● Work order: All entries below are to be written out again exactly, but no picture is to be copied.

● Task material:

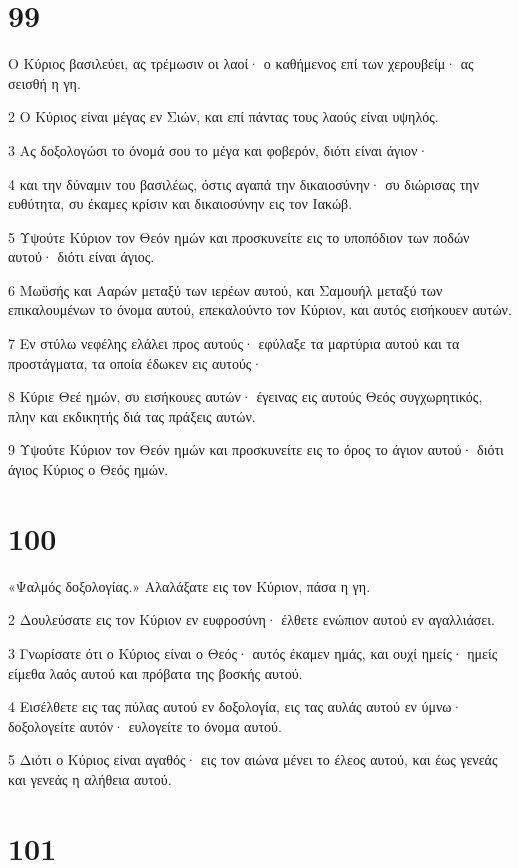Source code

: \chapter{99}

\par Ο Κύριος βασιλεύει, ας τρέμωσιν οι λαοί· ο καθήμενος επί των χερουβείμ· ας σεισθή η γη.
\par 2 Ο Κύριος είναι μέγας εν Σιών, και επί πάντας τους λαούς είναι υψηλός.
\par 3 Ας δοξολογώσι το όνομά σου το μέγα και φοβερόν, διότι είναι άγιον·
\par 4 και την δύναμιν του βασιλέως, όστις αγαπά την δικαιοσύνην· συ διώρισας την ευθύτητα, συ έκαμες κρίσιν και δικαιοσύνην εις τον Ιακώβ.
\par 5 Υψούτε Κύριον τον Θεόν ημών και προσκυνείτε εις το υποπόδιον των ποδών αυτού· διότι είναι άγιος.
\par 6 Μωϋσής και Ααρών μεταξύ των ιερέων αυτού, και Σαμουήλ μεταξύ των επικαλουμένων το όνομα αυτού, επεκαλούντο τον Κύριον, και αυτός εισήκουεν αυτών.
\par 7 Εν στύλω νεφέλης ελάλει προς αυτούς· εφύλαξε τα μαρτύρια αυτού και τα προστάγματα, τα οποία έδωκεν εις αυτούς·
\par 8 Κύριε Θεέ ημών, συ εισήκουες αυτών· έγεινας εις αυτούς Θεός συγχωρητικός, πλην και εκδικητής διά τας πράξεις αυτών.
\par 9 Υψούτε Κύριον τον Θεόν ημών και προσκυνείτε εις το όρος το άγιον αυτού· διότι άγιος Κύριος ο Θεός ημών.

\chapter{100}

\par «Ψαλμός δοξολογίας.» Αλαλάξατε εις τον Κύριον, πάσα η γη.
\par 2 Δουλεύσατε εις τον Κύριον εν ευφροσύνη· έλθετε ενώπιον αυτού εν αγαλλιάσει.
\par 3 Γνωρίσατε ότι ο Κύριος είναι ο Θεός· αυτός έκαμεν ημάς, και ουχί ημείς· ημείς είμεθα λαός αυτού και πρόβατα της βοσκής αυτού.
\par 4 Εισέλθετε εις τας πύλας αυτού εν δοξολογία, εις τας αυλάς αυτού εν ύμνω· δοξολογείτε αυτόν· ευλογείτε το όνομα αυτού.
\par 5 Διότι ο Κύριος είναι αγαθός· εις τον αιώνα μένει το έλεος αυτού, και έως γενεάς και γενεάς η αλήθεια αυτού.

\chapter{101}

● Answer to the problem:
Source code

: \chapter{99}

\par Ο Κύριος βασιλεύει, ας τρέμωσιν οι λαοί· ο καθήμενος επί των χερουβείμ· ας σεισθή η γη.
\par 2 Ο Κύριος είναι μέγας εν Σιών, και επί πάντας τους λαούς είναι υψηλός.
\par 3 Ας δοξολογώσι το όνομά σου το μέγα και φοβερόν, διότι είναι άγιον·
\par 4 και την δύναμιν του βασιλέως, όστις αγαπά την δικαιοσύνην· συ διώρισας την ευθύτητα, συ έκαμες κρίσιν και δικαιοσύνην εις τον Ιακώβ.
\par 5 Υψούτε Κύριον τον Θεόν ημών και προσκυνείτε εις το υποπόδιον των ποδών αυτού· διότι είναι άγιος.
\par 6 Μωϋσής και Ααρών μεταξύ των ιερέων αυτού, και Σαμουήλ μεταξύ των επικαλουμένων το όνομα αυτού, επεκαλούντο τον Κύριον, και αυτός εισήκουεν αυτών.
\par 7 Εν στύλω νεφέλης ελάλει προς αυτούς· εφύλαξε τα μαρτύρια αυτού και τα προστάγματα, τα οποία έδωκεν εις αυτούς·
\par 8 Κύριε Θεέ ημών, συ εισήκουες αυτών· έγεινας εις αυτούς Θεός συγχωρητικός, πλην και εκδικητής διά τας πράξεις αυτών.
\par 9 Υψούτε Κύριον τον Θεόν ημών και προσκυνείτε εις το όρος το άγιον αυτού· διότι άγιος Κύριος ο Θεός ημών.

\chapter{100}

\par «Ψαλμός δοξολογίας.» Αλαλάξατε εις τον Κύριον, πάσα η γη.
\par 2 Δουλεύσατε εις τον Κύριον εν ευφροσύνη· έλθετε ενώπιον αυτού εν αγαλλιάσει.
\par 3 Γνωρίσατε ότι ο Κύριος είναι ο Θεός· αυτός έκαμεν ημάς, και ουχί ημείς· ημείς είμεθα λαός αυτού και πρόβατα της βοσκής αυτού.
\par 4 Εισέλθετε εις τας πύλας αυτού εν δοξολογία, εις τας αυλάς αυτού εν ύμνω· δοξολογείτε αυτόν· ευλογείτε το όνομα αυτού.
\par 5 Διότι ο Κύριος είναι αγαθός· εις τον αιώνα μένει το έλεος αυτού, και έως γενεάς και γενεάς η αλήθεια αυτού.

\chapter{101}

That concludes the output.